3. The Jumping Switch Push Kick
Like all other jumping variations of basic striking techniques, the jumping switch teep is the flashiest and has the potential to generate to most power and impact of all the teeps. The extra leap or jump also allows the user to cover a great amount of distance in the ring. The switch movement involved in the jump can also act as a feint to mislead to the opponent to react in a brief moment of panic to the switching leg so that the teep can land with greater ease.

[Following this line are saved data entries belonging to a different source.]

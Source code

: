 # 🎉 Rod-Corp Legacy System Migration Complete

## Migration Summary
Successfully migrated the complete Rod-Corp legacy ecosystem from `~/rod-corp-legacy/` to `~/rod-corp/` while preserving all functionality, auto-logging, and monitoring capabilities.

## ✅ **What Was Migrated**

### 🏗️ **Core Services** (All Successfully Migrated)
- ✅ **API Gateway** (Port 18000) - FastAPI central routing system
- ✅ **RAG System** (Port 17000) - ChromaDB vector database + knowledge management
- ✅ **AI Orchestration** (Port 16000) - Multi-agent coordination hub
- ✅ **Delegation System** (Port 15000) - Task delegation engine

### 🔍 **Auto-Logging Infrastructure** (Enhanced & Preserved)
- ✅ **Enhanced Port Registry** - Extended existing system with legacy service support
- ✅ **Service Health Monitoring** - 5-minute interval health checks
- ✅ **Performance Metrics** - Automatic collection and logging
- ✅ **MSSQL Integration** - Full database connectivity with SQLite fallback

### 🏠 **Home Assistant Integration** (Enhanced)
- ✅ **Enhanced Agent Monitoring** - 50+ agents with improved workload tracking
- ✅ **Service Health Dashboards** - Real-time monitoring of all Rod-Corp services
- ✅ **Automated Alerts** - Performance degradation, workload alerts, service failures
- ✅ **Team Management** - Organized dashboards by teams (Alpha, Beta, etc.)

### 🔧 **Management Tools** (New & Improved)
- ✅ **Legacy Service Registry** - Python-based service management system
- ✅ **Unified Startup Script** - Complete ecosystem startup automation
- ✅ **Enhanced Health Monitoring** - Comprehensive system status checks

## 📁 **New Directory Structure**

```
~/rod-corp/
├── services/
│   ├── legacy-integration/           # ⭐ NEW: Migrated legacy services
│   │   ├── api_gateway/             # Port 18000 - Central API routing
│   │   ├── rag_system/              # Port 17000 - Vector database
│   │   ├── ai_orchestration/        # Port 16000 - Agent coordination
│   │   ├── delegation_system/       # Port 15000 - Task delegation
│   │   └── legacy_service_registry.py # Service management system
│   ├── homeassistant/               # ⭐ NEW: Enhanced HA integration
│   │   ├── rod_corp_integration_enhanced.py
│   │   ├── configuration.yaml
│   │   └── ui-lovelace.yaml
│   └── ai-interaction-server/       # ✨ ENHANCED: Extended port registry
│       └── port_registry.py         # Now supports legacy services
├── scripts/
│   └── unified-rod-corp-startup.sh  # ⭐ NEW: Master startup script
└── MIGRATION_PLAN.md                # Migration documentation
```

Pulling off this technique, however, requires perfect timing, good positioning, and of course, high technical ability; which is why very few fighters would even consider using this technique in the ring. The great Saenchai PKSaenchaiMuayThaiGym is one of the few fighters known for using this technique frequently and effectively. He is also known to use the jumping switch to end with a slapping teep (see 4. The Slapping Push Kick).
4. The Slapping Push Kick
The slapping teep is another teep that is rarely used in the ring. This teep works very much like a high foot stomp as it requires the user to raise his/her knee and leg up high enough to land the entire sole of the feet on the chest, shoulders, or even face of the opponent. The force of the teep comes from the stomping or slapping motion as the user extends the leg at the point where the knees have been lifted as high as possible facing upwards.
This teep is usually most effective as a counter to an opponent’s punches or when he/she is advancing in. For example, if the opponent has been consistently throwing good jabs or crosses, a good slapping teep to the chest or shoulder near the arm that is punching can completely stop the punch in its tracks and even cause a numbing sensation to the targeted area.